I'm using the Rfast package, which imports the package RcppZiggurat. I'm running R 3.6.3 on a Linux cluster (Red Hat 6.1). The packages are installed on my local directory but R is installed system-wide.
The Rfast functions (e.g. colsums()) work well when I call them directly. But when I call them in a foreach() loop like the following (EDIT: I added the code to register the cluster as pointed out by Rui Barradas but it didn't fix the problem).
library(Rfast)
library(doParallel)
library(foreach)
cores <- detectCores()
cl <- makeCluster(cores)
registerDoParallel(cl)
A <- matrix(rnorm(1e6), 1000, 1000)
cm <- foreach(n = 1:4, .packages = 'Rfast') %dopar% colmeans(A)
stopCluster(cl)
then I get an error:
unable to load shared object '/home/users/sutd/R/x86_64-pc-linux-gnu-library/3.6/RcppZiggurat/libs/RcppZiggurat.so':
libgsl.so.0: cannot open shared object file: No such file or directory
Somehow, the dynamic library is recognized when called directly but not when called under foreach().
I know that libgsl.so is located in /usr/lib64/, so I've added the following line at the beginning of my R script
Sys.setenv(LD_LIBRARY_PATH=paste("/usr/lib64/", Sys.getenv("LD_LIBRARY_PATH"), sep = ":"))
But it didn't work.
I have also tried to do dyn.load('/usr/lib64/libgsl.so') but I get the following error:
Error in dyn.load("/usr/lib64/libgsl.so") : unable to load shared object '/usr/lib64/libgsl.so':
/usr/lib64/libgsl.so: undefined symbol: cblas_ctrmv
How do I make the dependencies available in the foreach() parallel loops?
NOTE
In the actual use case I am using the genetic algorithm package GA, and have GA::ga() which handles the foreach() loop, and within the loop I use a function in my own package which calls the Rfast functions.

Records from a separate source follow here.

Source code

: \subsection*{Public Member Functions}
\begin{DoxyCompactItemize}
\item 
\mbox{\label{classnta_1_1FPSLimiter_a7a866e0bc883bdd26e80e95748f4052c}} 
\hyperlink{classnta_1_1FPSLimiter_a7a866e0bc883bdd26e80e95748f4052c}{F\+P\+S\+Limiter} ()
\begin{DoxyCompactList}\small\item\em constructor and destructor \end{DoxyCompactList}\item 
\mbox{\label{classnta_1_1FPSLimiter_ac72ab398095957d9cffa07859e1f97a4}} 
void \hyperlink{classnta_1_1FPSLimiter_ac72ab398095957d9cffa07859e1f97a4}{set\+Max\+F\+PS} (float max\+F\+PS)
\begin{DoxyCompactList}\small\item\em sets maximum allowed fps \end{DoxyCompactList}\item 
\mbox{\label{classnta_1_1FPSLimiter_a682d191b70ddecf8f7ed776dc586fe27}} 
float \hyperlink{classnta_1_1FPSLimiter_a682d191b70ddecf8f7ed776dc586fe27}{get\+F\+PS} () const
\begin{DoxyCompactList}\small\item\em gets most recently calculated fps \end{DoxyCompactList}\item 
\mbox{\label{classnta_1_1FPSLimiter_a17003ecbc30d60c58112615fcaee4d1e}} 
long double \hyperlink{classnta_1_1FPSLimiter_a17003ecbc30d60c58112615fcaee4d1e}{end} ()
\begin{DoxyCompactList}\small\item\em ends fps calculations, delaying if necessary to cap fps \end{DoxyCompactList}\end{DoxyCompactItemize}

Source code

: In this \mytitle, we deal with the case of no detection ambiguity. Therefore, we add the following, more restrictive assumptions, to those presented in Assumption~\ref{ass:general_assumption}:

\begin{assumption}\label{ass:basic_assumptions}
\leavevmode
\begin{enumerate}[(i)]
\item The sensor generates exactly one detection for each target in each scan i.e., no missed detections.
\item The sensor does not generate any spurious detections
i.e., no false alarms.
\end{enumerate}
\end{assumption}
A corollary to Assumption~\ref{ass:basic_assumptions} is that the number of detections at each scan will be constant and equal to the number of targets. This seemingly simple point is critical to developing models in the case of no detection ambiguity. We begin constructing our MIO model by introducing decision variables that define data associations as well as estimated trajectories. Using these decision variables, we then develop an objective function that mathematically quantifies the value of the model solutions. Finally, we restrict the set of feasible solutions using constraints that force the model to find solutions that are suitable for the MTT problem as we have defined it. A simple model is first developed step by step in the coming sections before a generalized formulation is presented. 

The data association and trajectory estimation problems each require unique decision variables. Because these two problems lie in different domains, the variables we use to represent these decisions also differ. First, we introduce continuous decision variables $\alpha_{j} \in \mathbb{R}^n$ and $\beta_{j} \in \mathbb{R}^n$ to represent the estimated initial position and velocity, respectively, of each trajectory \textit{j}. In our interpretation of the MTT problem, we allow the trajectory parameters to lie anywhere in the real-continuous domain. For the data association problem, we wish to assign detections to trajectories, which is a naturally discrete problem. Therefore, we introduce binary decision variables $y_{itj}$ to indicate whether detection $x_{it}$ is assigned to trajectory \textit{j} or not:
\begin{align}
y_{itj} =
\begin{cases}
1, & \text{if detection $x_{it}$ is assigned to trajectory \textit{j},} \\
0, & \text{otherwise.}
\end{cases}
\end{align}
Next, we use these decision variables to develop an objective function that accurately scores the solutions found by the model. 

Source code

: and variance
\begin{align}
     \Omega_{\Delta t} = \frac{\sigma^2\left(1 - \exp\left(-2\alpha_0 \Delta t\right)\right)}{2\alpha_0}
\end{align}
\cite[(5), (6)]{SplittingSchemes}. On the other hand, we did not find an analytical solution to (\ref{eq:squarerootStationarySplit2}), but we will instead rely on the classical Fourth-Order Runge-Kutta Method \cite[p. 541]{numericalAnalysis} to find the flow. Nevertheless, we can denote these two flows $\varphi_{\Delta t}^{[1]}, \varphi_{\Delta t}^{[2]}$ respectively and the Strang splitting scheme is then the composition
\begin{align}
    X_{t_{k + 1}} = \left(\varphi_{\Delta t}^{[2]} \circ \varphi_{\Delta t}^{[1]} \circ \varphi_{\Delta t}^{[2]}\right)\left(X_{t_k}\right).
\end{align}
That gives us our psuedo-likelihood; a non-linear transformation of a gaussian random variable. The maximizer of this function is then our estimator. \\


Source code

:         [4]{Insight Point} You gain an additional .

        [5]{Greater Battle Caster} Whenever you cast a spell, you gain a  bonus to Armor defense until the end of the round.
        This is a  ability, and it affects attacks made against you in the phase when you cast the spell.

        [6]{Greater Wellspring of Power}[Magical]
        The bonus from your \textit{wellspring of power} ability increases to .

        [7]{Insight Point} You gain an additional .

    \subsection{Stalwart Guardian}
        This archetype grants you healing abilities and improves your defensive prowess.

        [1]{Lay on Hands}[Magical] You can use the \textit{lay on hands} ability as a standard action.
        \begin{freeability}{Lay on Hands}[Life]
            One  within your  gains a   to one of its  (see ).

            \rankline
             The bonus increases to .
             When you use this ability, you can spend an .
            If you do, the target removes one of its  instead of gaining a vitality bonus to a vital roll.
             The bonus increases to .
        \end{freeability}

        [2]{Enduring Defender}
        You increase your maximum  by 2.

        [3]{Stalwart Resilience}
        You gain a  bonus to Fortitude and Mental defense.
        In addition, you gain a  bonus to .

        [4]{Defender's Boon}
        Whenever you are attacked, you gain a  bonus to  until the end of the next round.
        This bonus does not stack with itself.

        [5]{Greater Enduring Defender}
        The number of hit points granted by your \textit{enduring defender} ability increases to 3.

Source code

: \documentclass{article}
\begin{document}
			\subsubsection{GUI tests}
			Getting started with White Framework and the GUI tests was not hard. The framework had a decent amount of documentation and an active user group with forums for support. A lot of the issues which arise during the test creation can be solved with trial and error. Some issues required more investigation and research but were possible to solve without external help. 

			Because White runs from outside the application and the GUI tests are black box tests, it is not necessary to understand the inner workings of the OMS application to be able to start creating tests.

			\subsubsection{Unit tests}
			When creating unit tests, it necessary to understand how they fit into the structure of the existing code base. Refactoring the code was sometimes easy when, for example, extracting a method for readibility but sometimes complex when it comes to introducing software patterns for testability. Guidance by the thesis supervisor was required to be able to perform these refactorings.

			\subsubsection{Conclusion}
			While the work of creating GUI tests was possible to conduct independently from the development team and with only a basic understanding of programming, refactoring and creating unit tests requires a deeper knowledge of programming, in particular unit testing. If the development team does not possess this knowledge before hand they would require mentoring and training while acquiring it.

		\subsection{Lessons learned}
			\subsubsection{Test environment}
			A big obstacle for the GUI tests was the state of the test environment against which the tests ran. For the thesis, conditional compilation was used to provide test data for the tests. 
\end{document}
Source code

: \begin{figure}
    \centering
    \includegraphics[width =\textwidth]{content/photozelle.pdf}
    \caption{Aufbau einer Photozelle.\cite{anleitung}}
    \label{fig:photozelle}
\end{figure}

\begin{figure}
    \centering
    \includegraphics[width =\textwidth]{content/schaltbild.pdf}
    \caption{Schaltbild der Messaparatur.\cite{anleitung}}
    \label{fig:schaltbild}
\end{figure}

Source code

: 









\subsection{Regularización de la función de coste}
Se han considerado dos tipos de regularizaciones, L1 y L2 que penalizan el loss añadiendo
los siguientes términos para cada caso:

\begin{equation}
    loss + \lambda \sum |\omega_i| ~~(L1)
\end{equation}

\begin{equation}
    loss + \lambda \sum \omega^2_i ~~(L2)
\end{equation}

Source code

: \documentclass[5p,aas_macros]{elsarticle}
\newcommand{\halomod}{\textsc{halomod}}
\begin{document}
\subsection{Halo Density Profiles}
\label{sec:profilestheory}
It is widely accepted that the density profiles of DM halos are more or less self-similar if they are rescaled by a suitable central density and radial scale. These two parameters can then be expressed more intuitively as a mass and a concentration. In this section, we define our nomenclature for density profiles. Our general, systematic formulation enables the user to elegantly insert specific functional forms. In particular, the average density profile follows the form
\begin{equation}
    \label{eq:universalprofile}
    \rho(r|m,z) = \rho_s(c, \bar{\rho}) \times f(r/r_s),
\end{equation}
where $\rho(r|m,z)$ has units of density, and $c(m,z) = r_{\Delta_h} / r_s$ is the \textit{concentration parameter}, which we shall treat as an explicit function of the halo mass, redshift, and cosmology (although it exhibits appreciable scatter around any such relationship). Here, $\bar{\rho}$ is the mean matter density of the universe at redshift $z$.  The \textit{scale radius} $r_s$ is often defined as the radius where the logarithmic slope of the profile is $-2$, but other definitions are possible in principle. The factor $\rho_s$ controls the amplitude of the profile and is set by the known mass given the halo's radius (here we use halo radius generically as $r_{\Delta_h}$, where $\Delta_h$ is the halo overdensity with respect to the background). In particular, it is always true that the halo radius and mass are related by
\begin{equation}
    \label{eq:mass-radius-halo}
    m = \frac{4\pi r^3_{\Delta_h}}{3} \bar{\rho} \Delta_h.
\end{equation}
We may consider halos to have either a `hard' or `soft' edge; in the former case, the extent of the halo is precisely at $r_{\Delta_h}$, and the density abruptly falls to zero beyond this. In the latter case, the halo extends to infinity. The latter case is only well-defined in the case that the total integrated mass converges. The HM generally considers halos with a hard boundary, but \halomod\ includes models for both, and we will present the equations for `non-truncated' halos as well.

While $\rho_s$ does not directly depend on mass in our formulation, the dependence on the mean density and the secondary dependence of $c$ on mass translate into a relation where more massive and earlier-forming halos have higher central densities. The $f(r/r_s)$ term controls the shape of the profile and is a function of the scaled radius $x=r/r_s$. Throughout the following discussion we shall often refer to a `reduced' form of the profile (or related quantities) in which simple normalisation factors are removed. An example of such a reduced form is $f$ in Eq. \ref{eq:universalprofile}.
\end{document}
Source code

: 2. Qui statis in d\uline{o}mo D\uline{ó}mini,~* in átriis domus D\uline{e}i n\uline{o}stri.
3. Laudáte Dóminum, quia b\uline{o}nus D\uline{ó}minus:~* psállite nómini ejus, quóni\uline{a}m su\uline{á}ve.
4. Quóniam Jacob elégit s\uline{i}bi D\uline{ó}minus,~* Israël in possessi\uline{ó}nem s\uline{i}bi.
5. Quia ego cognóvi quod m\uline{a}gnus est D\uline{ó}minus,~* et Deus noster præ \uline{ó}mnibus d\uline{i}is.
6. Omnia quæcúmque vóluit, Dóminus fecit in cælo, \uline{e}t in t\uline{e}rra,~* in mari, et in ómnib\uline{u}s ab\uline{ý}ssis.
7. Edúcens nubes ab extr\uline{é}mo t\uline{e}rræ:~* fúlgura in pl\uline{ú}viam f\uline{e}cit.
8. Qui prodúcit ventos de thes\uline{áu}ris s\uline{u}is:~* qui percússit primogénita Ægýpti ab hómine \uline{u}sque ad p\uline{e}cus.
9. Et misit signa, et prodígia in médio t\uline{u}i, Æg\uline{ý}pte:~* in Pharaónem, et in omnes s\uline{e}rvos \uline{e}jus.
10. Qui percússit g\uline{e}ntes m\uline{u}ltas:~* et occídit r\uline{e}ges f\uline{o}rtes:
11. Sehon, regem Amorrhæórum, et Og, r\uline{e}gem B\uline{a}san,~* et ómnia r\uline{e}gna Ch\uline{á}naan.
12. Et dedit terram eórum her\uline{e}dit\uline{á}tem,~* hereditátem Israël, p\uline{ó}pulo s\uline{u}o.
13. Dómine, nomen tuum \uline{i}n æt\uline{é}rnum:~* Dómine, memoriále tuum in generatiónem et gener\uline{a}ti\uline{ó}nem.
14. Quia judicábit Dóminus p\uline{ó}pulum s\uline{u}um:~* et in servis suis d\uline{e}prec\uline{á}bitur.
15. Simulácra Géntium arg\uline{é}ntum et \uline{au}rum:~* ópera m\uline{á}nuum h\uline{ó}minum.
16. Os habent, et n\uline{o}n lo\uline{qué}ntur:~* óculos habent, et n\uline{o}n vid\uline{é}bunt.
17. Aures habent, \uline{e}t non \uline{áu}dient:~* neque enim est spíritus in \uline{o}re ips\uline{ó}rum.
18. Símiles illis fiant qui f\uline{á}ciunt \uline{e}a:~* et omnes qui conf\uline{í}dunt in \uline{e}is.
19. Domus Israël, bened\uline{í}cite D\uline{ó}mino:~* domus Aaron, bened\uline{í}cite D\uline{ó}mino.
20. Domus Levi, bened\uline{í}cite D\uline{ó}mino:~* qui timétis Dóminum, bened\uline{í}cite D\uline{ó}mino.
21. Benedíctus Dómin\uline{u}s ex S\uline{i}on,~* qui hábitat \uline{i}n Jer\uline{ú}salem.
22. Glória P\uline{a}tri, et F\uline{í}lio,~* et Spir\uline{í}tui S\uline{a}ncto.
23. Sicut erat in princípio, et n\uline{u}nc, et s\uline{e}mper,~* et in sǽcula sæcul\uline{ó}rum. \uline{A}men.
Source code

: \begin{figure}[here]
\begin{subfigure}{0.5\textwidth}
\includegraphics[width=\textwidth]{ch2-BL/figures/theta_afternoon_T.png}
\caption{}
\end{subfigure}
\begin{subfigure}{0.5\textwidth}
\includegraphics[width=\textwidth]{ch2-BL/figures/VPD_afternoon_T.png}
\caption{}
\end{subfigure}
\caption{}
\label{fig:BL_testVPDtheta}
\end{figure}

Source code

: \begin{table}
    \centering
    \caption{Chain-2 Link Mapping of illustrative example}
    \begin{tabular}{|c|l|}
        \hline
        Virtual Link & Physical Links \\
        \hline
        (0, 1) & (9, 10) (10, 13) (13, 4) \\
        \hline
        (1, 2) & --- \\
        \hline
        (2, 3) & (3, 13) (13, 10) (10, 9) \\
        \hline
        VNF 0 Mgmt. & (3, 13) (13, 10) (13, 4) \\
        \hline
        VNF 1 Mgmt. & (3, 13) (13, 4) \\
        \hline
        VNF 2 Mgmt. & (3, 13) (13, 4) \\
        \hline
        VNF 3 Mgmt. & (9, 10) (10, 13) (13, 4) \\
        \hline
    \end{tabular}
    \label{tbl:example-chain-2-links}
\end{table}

So I'm hoping that there is a solution where I don't have to modify the foreach() call.
The following works with no problems. Unlike the code in the question, it starts by detecting the number of available cores, create a cluster and make it available to foreach.
library(Rfast)
library(doParallel)
library(foreach)
cores <- detectCores()
cl <- makeCluster(cores)
registerDoParallel(cl)
set.seed(2020)
A <- matrix(rnorm(1e6), 1000, 1000)
cm <- foreach(n = 1:4,
.combine = rbind,
.packages = "Rfast") %dopar% {
colmeans(A)
}
stopCluster(cl)
str(cm)
#num [1:4, 1:1000] -0.02668 -0.02668 -0.02668 -0.02668 0.00172 ...
# - attr(*, "dimnames")=List of 2
# ..$ : chr [1:4] "result.1" "result.2" "result.3" "result.4"
# ..$ : NULL
The foreach package was great for its time. But, now, parallel computations should be done with future just for the static code analysis handling the correct export to workers. As a result, under the future approach, registering a package with .packages= isn't needed. Moreover, the future mirrors usual R code with only a slight change regarding the setup of an output variable as a listenv. For example, we have:
library("future")
library("listenv")
library("Rfast")
plan(tweak(multiprocess , workers = 2L))
# For all cores, directly use:
# plan(multiprocess)
# Generate matrix once
A <- matrix(rnorm(1e6), 1000, 1000)
# Setup output
x <- listenv()
# Iterate 4 times
for(i in 1:4) {
# On each core, compute the colmeans()
x[[i]] %<-% {
colmeans(A)
# For better control over function applies, use a namespace call
# e.g. Rfast::colmeans(A)
}
}
# Switch from listenv to list
output <- as.list(x)
Thanks to the answers by #RuiBarradas and #coatless, I realize that the problem is not with foreach(), because (1) the problem occurred when I ran the code with future too, and (2) it occurred with the foreach() code even with the wrong call, when I didn't register the cluster. When there is no cluster registered, foreach() will throw a warning and runs in sequential mode instead. But that didn't happen.
Therefore, I realize that the problem must have occurred even before the foreach() call. In the log, it appeared right after the message Loading package RcppZiggurat. Something must have gone wrong when this package is loaded.
I then checked the dependencies of RcppZiggurat, and found that it depends on another package called RcppGSL, which interfaces R and the GSL library. Bingo, that's where libgsl.so.0 is needed when RcppZiggurat is called.
So I made an R script named test-gsl.R, which has the following two lines.
library(RcppZiggurat)
print(‘OK’)
Now, I run the following on the head node
$ module load R/3.6.3
$ Rscript test-gsl.R
And everything works fine. The ‘OK’ is printed.
But this doesn’t work if I submit the job on the compute node. First, the PBS script, called test.sh, is as follows
### Resources request
#PBS -l select=1:ncpus=1:mem=1GB
### Walltime
#PBS -l walltime=00:01:00
echo Working directory is $PBS_O_WORKDIR
cd $PBS_O_WORKDIR
### Run R
module load R/3.6.3
Rscript test-gsl.R
Then I ran
qsub test.sh
And the error popped out. This means that there is something different between the compute node and the head node on my system, and nothing to do with the packages. I contacted the system administrator, who explained to me that the GSL library is available on the head node at the default path, but not on the compute node. So in my shell script, I need to add module load gsl/2.1 before running my R script. I tested that and everything worked.
The solution seems simple enough, but I know very little about Linux administration to realize it. Only after asking around and trying (rather blindly) many things did I finally come to this solution. So thanks to those who've offered help, and mea culpa for not being able to describe the problem accurately at the beginning.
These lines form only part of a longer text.